How to get a clear soup
To get nilaga with a crystal-clear soup, you need to soak and parboil your beef.
- Before cooking, soak your beef in a large bowl of water. Let soak for 1 hour, changing the water 1–2 times when it gets cloudy. This removes impurities like blood and coagulated proteins from the beef.
- Parboiling your beef means to quickly boil your beef on high with a minimal amount of water. This flushes out any remaining scum and impurities that will cloud your soup.
What makes a soup cloudy?
The gray stuff that clouds your soup are denatured proteins in the meat. You’ll often see it bubble up to the surface as gray, frothy scum.
Is cloudy soup a bad thing?
Not really! Clear soup is mostly for aesthetics—your nilaga looks more appetizing when you can see all the meat and vegetables. A cloudy soup doesn’t look as great, but those impurities floating around won’t affect the flavor of your nilaga.
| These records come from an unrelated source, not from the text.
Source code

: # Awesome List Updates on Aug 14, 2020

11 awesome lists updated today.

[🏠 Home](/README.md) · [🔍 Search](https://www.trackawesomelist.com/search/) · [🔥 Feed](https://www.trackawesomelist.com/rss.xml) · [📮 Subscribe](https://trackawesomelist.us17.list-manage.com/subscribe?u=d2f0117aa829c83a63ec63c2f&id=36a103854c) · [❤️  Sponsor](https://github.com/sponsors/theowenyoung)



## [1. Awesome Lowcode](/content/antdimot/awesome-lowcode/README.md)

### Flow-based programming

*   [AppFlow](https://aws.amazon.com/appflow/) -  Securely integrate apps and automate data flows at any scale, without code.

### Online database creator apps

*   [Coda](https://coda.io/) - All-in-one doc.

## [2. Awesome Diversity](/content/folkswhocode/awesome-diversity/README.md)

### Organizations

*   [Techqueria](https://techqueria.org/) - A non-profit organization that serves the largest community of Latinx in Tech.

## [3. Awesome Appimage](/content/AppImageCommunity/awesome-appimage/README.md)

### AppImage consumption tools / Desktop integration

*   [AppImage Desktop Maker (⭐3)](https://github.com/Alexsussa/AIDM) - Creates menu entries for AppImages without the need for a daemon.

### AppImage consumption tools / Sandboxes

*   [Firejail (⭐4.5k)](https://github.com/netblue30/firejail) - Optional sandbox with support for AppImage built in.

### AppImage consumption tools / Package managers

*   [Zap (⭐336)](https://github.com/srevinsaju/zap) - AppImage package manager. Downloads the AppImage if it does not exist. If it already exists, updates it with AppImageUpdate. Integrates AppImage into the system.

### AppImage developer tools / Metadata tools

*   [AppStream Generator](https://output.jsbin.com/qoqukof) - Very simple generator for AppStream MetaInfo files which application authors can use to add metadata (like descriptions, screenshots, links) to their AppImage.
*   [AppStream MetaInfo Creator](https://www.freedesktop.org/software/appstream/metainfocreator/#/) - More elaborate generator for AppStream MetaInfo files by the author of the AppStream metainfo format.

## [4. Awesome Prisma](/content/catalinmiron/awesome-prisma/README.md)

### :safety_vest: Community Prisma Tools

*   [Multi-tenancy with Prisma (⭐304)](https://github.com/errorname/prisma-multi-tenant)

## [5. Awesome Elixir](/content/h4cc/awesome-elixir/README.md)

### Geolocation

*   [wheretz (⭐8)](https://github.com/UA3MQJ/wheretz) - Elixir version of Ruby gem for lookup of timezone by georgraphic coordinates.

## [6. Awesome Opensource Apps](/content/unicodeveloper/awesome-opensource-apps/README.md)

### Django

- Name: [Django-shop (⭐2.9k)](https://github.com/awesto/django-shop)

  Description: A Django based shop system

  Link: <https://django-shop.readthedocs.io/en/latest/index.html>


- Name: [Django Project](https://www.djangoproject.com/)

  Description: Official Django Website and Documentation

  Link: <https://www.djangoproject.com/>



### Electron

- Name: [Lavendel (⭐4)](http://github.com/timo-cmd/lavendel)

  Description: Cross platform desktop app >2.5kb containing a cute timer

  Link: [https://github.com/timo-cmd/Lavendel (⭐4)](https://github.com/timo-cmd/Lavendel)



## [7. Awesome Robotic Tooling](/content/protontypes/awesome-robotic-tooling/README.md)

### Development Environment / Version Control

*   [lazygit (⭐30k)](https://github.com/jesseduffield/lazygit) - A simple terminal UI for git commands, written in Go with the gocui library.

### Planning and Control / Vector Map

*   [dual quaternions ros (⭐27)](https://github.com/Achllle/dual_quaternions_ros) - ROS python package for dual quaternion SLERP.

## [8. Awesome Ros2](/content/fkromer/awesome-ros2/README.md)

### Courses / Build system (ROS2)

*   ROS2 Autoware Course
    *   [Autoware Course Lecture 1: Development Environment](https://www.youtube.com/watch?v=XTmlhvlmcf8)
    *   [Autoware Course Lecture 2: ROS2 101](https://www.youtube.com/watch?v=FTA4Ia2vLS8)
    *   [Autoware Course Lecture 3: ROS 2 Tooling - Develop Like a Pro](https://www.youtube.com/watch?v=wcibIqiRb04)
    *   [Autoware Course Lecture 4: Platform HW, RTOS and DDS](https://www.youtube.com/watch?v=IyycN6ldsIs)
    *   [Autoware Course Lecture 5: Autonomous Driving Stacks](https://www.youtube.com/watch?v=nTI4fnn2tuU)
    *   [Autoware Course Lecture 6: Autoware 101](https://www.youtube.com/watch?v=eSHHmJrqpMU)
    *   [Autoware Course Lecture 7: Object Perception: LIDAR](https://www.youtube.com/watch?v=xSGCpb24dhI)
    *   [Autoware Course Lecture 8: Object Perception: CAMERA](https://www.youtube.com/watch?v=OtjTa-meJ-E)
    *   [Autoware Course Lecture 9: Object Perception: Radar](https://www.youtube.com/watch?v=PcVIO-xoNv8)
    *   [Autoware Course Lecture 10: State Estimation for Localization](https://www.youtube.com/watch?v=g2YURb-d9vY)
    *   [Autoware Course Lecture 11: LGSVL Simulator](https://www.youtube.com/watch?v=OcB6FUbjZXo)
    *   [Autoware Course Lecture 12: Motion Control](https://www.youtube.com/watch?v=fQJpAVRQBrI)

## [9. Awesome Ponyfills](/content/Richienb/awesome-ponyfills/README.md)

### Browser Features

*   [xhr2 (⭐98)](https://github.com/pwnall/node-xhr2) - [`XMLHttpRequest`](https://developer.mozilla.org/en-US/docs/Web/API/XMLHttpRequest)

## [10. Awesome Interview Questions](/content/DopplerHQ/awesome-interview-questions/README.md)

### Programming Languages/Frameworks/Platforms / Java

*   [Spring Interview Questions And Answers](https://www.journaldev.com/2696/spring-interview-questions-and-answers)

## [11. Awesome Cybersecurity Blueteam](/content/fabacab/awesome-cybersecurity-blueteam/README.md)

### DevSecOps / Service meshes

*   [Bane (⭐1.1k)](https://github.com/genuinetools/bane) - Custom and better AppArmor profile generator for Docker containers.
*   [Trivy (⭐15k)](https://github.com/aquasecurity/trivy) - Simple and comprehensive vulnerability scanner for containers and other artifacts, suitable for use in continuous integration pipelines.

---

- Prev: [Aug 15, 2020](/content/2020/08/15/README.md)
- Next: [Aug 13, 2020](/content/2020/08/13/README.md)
If it tastes good, you’re good!
Cook the vegetables last
Beef takes hours to cook to the right tenderness. Vegetables need only a few minutes.
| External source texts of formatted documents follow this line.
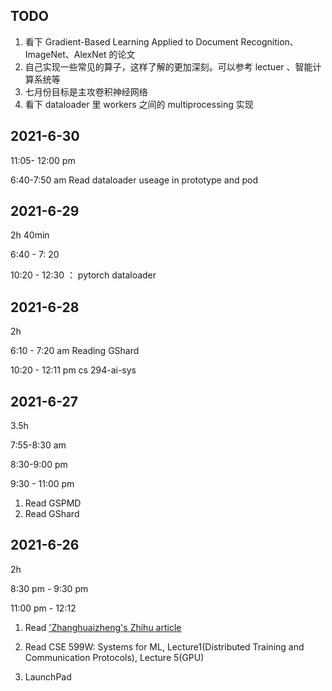 ## TODO
1. 看下 Gradient-Based Learning Applied to Document Recognition、 ImageNet、AlexNet 的论文
2. 自己实现一些常见的算子，这样了解的更加深刻。可以参考 lectuer 、智能计算系统等
3. 七月份目标是主攻卷积神经网络
4. 看下 dataloader 里 workers 之间的 multiprocessing 实现

## 2021-6-30

11:05- 12:00 pm

6:40-7:50 am Read dataloader useage in prototype and pod

## 2021-6-29
2h 40min

6:40 - 7: 20 

10:20 - 12:30 ： pytorch dataloader

## 2021-6-28
2h

6:10 - 7:20 am
Reading GShard

10:20 -  12:11 pm
cs 294-ai-sys

## 2021-6-27
3.5h

7:55-8:30 am

8:30-9:00 pm

9:30 - 11:00 pm

1. Read GSPMD
2. Read GShard

## 2021-6-26
2h

8:30 pm -  9:30 pm

11:00 pm - 12:12

1. Read ['Zhanghuaizheng's Zhihu article](https://www.zhihu.com/question/315611053/answer/676815240)

2. Read CSE 599W: Systems for ML, Lecture1(Distributed Training and Communication Protocols), Lecture 5(GPU)
3. LaunchPad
To maintain crunch and structure in your vegetables, cook them after your beef is done. Not at the same time as your beef, unless you like vegetable mush in your nilaga. Save the veg for last!
Cody has a trick for crisp-tender cabbage, which tends to wilt in the soup: Cut your whole cabbage into thick quarters, and cook them right before serving. Place the wedges cut-side down over your nilaga, but don’t stir them in. The steam rising from the hot soup will gently cook the cabbage while keeping some crunch.
- 1 kg beef short ribs or kaldereta cut
- 8 cups of water, more as needed
- 1 onion, sliced into quarters
- 1 tbsp black peppercorns
- 2 tsp salt
- 1 tbsp patis or fish sauce
- 1–2 cobs fresh corn, husked and sliced
- 2 saba bananas, peeled and halved
- 1 whole cabbage, sliced into thick quarters
- 12–16 pcs Baguio or French beans, ends trimmed
- steamed rice
- patis or fish sauce
Prepare beef: Add beef in a large bowl. Add enough water to cover, and let meat soak for at least 1 hour, changing the water 1–2 times.
Parboil beef: Drain beef and transfer to a large pot or Dutch oven. Add enough water to just barely cover the beef. Bring water to a boil over high heat. Let boil to release any remaining impurities, about 3 minutes. Drain beef in a colander over the sink and rinse off any residue. Give the pot a quick rinse as well, then return beef to the pot.
Simmer beef: Add enough water to cover the beef, about 8 cups. Bring to a boil over high heat. Once boiling, add onion and black peppercorns to the soup. Reduce heat to medium-low to maintain a gentle simmer. Cover pot and let beef simmer until fork-tender, at least 3 hours. Season with salt and fish sauce, adding more to taste.
Cook vegetables: Add corn, saba bananas, and green beans to the soup. Cook until corn and beans are crisp-tender, about 5 minutes. Add the cabbage last, placing the wedges on top of the soup. Let cabbage steam on top of the soup until softened but still crunchy, about 2 minutes.
Serve: Transfer nilaga to a serving bowl. Serve hot with steamed rice, patis, and calamansi. To store leftovers, let nilaga cool to room temperature and refrigerate in an airtight container for a few days.